Consistency as a Catalyst for Change

Elizabeth Jamison-Dunn likes good things to stay the same. Since Catalyst Circle Rock opened its doors 11 years ago, Elizabeth has served as a teacher and the Director of Instruction. In 2015, she stepped into the role as principal. Having worked in the same school since graduating from college, Elizabeth sees stability as being the key to the success of her school.

“I was born and raised here in Chicago,” Elizabeth says, proudly. She grew up on the South Side and attended Whitney Young for high school. “I think about how my trajectory could have been drastically different if I didn’t receive the education that I did. In my world, education equals freedom.” After attending Howard University in Washington, D.C., Elizabeth joined Teach For America and insisted on coming back to her hometown to teach — “Chicago was my only choice.” She started working at Circle Rock the year the campus opened and has been there ever since.

Elizabeth isn’t the only person who has stuck with Circle Rock. “My team keeps riding with me,” she says. Elizabeth credits high teacher retention to the relationships she’s built organically over the past 11 years. “People quit principals, not schools. Those relationships are created when it’s 6:30 p.m. and we’re both still working. I’m looking at you, and you’re looking at me, and someone says ‘let’s go get something to eat’ so we go grade papers at TGI Fridays. Those relationships are how you make people stay.” For the third year in a row, staff retention is over 90 percent.

Elizabeth’s experience is supported by research, too. According to a study done by The Consortium on Chicago School Research, 24 out of 25 teachers say the principal is the number one reason they stay in or leave a school. This greatly impacts students, and the overall culture of the school.
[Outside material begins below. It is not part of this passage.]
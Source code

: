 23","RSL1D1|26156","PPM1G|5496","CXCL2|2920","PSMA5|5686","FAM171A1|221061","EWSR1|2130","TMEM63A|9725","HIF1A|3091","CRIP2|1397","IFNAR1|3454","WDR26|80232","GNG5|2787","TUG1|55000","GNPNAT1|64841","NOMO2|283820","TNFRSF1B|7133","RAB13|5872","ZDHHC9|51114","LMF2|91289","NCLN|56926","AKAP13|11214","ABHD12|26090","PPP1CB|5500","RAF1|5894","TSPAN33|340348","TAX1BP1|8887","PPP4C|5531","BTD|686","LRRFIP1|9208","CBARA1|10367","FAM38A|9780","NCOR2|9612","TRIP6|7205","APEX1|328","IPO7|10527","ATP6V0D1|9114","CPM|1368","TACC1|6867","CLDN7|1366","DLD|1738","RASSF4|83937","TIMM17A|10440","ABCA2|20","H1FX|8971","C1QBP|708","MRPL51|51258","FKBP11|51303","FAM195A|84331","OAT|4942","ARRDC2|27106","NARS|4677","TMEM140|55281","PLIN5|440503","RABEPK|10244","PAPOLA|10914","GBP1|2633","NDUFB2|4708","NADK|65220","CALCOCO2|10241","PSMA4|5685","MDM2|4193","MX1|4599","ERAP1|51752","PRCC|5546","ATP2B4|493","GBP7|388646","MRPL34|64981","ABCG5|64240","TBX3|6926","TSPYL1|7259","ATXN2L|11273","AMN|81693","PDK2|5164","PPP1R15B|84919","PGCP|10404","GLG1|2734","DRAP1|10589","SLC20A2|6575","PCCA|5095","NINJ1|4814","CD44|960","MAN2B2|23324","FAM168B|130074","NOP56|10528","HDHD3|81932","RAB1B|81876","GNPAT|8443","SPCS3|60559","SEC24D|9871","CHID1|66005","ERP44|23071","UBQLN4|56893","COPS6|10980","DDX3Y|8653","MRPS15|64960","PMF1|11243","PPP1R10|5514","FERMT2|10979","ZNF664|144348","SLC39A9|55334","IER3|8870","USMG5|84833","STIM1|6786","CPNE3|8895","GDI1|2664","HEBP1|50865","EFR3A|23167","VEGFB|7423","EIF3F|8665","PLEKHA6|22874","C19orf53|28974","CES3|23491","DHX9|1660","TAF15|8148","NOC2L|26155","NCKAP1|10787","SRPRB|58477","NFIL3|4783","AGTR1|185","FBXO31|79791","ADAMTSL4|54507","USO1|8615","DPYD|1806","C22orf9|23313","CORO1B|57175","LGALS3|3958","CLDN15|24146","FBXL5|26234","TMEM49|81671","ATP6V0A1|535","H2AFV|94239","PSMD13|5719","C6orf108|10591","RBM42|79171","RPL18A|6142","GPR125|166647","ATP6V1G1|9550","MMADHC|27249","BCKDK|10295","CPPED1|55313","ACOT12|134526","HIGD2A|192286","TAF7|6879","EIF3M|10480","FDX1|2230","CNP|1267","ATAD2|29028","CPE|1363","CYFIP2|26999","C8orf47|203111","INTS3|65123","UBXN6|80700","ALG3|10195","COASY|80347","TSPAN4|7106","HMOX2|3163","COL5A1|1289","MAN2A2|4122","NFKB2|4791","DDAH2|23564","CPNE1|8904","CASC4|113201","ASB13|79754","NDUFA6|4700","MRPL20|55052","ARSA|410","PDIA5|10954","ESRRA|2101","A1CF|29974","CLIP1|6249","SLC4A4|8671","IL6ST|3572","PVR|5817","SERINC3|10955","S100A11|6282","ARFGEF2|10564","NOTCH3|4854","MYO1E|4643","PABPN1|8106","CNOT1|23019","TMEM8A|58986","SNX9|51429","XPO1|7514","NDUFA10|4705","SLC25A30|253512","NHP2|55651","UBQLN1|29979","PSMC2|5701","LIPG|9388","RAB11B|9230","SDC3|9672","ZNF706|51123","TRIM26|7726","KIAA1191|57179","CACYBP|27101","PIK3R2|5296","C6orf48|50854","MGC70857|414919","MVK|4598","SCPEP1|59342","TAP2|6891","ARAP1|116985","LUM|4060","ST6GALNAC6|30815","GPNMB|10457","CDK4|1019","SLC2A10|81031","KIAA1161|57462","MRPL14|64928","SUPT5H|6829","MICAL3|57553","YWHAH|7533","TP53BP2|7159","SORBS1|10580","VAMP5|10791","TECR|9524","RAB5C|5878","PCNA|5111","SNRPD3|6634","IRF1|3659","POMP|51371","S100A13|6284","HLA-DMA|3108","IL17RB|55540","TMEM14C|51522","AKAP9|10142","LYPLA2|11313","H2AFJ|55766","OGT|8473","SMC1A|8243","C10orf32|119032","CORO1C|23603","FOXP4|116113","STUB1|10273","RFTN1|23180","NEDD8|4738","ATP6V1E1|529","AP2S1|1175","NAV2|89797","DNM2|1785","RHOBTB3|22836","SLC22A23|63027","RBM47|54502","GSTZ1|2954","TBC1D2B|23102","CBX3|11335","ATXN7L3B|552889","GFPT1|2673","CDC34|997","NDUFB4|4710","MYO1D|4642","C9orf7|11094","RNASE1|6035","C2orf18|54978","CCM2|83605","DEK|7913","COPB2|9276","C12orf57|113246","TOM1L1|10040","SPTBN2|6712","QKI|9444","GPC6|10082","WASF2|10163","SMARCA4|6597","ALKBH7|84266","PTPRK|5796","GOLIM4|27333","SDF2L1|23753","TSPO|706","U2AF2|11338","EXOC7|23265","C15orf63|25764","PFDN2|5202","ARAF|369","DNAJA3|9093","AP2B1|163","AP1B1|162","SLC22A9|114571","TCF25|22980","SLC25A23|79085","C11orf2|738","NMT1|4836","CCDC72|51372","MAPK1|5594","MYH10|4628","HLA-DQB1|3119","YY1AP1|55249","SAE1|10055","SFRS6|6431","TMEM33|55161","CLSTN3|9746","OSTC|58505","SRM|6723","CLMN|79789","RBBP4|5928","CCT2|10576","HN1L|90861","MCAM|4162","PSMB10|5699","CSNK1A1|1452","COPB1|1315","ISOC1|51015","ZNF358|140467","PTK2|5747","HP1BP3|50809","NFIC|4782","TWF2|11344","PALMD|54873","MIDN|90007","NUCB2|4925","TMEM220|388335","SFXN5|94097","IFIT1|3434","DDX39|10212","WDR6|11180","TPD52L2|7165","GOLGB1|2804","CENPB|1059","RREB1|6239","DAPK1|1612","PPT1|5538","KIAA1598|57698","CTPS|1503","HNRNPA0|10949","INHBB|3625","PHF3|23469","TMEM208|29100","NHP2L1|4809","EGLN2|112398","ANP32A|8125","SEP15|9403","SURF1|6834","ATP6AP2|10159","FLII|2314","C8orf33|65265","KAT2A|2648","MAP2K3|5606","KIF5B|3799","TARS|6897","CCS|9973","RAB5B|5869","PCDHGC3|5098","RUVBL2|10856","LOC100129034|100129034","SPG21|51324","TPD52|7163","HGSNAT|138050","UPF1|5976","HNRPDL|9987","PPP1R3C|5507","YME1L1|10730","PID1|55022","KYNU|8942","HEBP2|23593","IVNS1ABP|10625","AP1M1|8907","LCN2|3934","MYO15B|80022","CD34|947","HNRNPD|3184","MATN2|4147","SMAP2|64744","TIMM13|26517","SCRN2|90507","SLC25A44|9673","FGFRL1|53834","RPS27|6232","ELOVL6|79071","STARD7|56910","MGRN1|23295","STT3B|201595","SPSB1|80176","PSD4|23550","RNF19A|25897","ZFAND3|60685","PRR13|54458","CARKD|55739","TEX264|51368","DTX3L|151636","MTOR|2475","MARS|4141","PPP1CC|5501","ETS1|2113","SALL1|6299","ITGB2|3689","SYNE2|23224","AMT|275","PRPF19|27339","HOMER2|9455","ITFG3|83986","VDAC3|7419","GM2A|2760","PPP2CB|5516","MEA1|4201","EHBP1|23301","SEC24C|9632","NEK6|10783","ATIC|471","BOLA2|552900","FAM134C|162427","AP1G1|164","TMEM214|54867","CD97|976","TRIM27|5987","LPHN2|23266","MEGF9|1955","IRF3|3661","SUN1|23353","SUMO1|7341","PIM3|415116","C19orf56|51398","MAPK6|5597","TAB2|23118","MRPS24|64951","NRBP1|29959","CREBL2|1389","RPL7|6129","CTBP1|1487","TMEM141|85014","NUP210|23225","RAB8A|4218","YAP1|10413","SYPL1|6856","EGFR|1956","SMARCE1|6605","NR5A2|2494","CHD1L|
The proof? Students also stay at Circle Rock. Of 26 students in the school’s 2017 graduating class, 22 had been there since kindergarten. Elizabeth believes students benefit from teacher stability, and knows that teachers have helped make students successful. “When you’re able to keep the same team for a long period of time, that’s better than any curriculum you can find. Consistency of human beings and the relationships they develop with children, that’s what makes the school thrive.”

Even after more than a decade with Circle Rock, Elizabeth’s work isn’t done. She is focusing on keeping attendance high and improving her students’ district-wide test scores. She hopes to continue giving her students the freedom that her own high-quality education afforded to her.